■ Records supplied

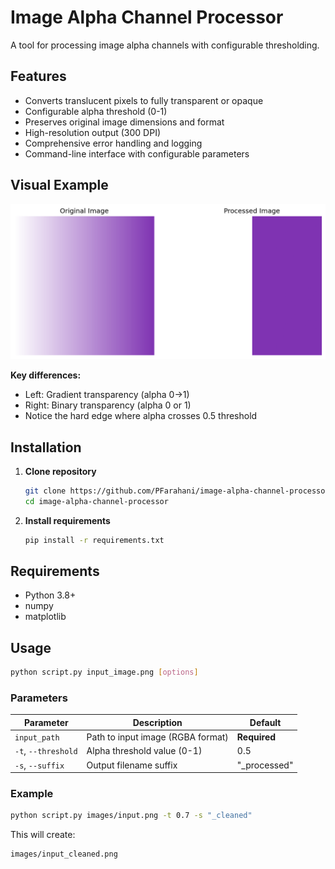 # Image Alpha Channel Processor

A tool for processing image alpha channels with configurable thresholding.

## Features

- Converts translucent pixels to fully transparent or opaque
- Configurable alpha threshold (0-1)
- Preserves original image dimensions and format
- High-resolution output (300 DPI)
- Comprehensive error handling and logging
- Command-line interface with configurable parameters

## Visual Example

![Comparison](./demo/example_comparison.png)

**Key differences:**
- Left: Gradient transparency (alpha 0→1)
- Right: Binary transparency (alpha 0 or 1)
- Notice the hard edge where alpha crosses 0.5 threshold

## Installation

1. **Clone repository**
   ```bash
   git clone https://github.com/PFarahani/image-alpha-channel-processor.git
   cd image-alpha-channel-processor
   ```

2. **Install requirements**
   ```bash
   pip install -r requirements.txt
   ```

## Requirements

- Python 3.8+
- numpy
- matplotlib

## Usage

```bash
python script.py input_image.png [options]
```

### Parameters

| Parameter           | Description                                  | Default      |
|---------------------|----------------------------------------------|--------------|
| `input_path`        | Path to input image (RGBA format)            | **Required** |
| `-t`, `--threshold` | Alpha threshold value (0-1)                  | 0.5          |
| `-s`, `--suffix`    | Output filename suffix                       | "_processed" |

### Example

```bash
python script.py images/input.png -t 0.7 -s "_cleaned"
```

This will create:
```
images/input_cleaned.png
```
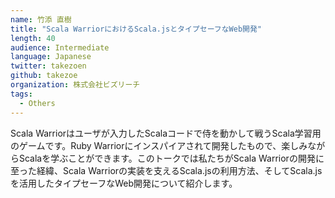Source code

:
 ```yaml
---
name: 竹添 直樹
title: "Scala WarriorにおけるScala.jsとタイプセーフなWeb開発"
length: 40
audience: Intermediate
language: Japanese
twitter: takezoen
github: takezoe
organization: 株式会社ビズリーチ
tags:
  - Others
---
```

Scala Warriorはユーザが入力したScalaコードで侍を動かして戦うScala学習用のゲームです。Ruby Warriorにインスパイアされて開発したもので、楽しみながらScalaを学ぶことができます。このトークでは私たちがScala Warriorの開発に至った経緯、Scala Warriorの実装を支えるScala.jsの利用方法、そしてScala.jsを活用したタイプセーフなWeb開発について紹介します。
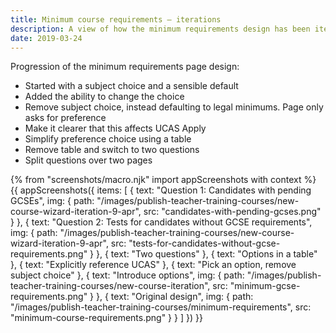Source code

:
 ```yaml
---
title: Minimum course requirements – iterations
description: A view of how the minimum requirements design has been iterated since December.
date: 2019-03-24
---
```


Progression of the minimum requirements page design:

* Started with a subject choice and a sensible default
* Added the ability to change the choice
* Remove subject choice, instead defaulting to legal minimums. Page only asks for preference
* Make it clearer that this affects UCAS Apply
* Simplify preference choice using a table
* Remove table and switch to two questions
* Split questions over two pages

{% from "screenshots/macro.njk" import appScreenshots with context %}
{{ appScreenshots({
  items: [
    {
      text: "Question 1: Candidates with pending GCSEs",
      img: {
        path: "/images/publish-teacher-training-courses/new-course-wizard-iteration-9-apr",
        src: "candidates-with-pending-gcses.png"
      }
    },
    {
      text: "Question 2: Tests for candidates without GCSE requirements",
      img: {
        path: "/images/publish-teacher-training-courses/new-course-wizard-iteration-9-apr",
        src: "tests-for-candidates-without-gcse-requirements.png"
      }
    },
    { text: "Two questions" },
    { text: "Options in a table" },
    { text: "Explicitly reference UCAS" },
    { text: "Pick an option, remove subject choice" },
    {
      text: "Introduce options",
      img: {
        path: "/images/publish-teacher-training-courses/new-course-iteration",
        src: "minimum-gcse-requirements.png"
      }
    },
    {
      text: "Original design",
      img: {
        path: "/images/publish-teacher-training-courses/minimum-requirements",
        src: "minimum-course-requirements.png"
      }
    }
  ]
}) }}
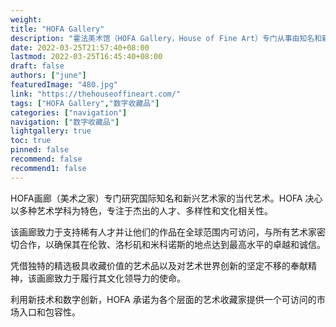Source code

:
 ```yaml
---
weight: 
title: "HOFA Gallery"
description: "霍法美术馆（HOFA Gallery，House of Fine Art）专门从事由知名和新兴国际艺术家创作的当代艺术。我们致力于支持稀有人才，让他们的工作在全球范围内普及。HOFA Gallery (House of Fine Art) specialises in contemporary art by established and emerging international artists. We are dedicated to supporting rare talent and making their work globally accessible."
date: 2022-03-25T21:57:40+08:00
lastmod: 2022-03-25T16:45:40+08:00
draft: false
authors: ["june"]
featuredImage: "480.jpg"
link: "https://thehouseoffineart.com/"
tags: ["HOFA Gallery","数字收藏品"]
categories: ["navigation"]
navigation: ["数字收藏品"]
lightgallery: true
toc: true
pinned: false
recommend: false
recommend1: false
---
```

HOFA画廊（美术之家）专门研究国际知名和新兴艺术家的当代艺术。HOFA 决心以多种艺术学科为特色，专注于杰出的人才、多样性和文化相关性。 

该画廊致力于支持稀有人才并让他们的作品在全球范围内可访问，与所有艺术家密切合作，以确保其在伦敦、洛杉矶和米科诺斯的地点达到最高水平的卓越和诚信。 

凭借独特的精选极具收藏价值的艺术品以及对艺术世界创新的坚定不移的奉献精神，该画廊致力于履行其文化领导力的使命。

利用新技术和数字创新，HOFA 承诺为各个层面的艺术收藏家提供一个可访问的市场入口和包容性。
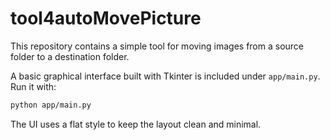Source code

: # tool4autoMovePicture

This repository contains a simple tool for moving images from a source folder to a destination folder.

A basic graphical interface built with Tkinter is included under `app/main.py`.
Run it with:

```bash
python app/main.py
```

The UI uses a flat style to keep the layout clean and minimal.

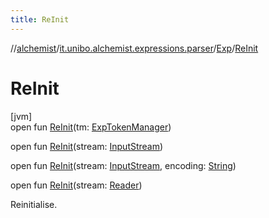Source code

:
 ```yaml
---
title: ReInit
---
```

//[alchemist](../../../index.html)/[it.unibo.alchemist.expressions.parser](../index.html)/[Exp](index.html)/[ReInit](-re-init.html)



# ReInit



[jvm]\
open fun [ReInit](-re-init.html)(tm: [ExpTokenManager](../-exp-token-manager/index.html))

open fun [ReInit](-re-init.html)(stream: [InputStream](https://docs.oracle.com/javase/8/docs/api/java/io/InputStream.html))

open fun [ReInit](-re-init.html)(stream: [InputStream](https://docs.oracle.com/javase/8/docs/api/java/io/InputStream.html), encoding: [String](https://docs.oracle.com/javase/8/docs/api/java/lang/String.html))

open fun [ReInit](-re-init.html)(stream: [Reader](https://docs.oracle.com/javase/8/docs/api/java/io/Reader.html))



Reinitialise.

■ About this exercise
Report only a number: how many lines in the material above contain the string "from".

■ Task result
2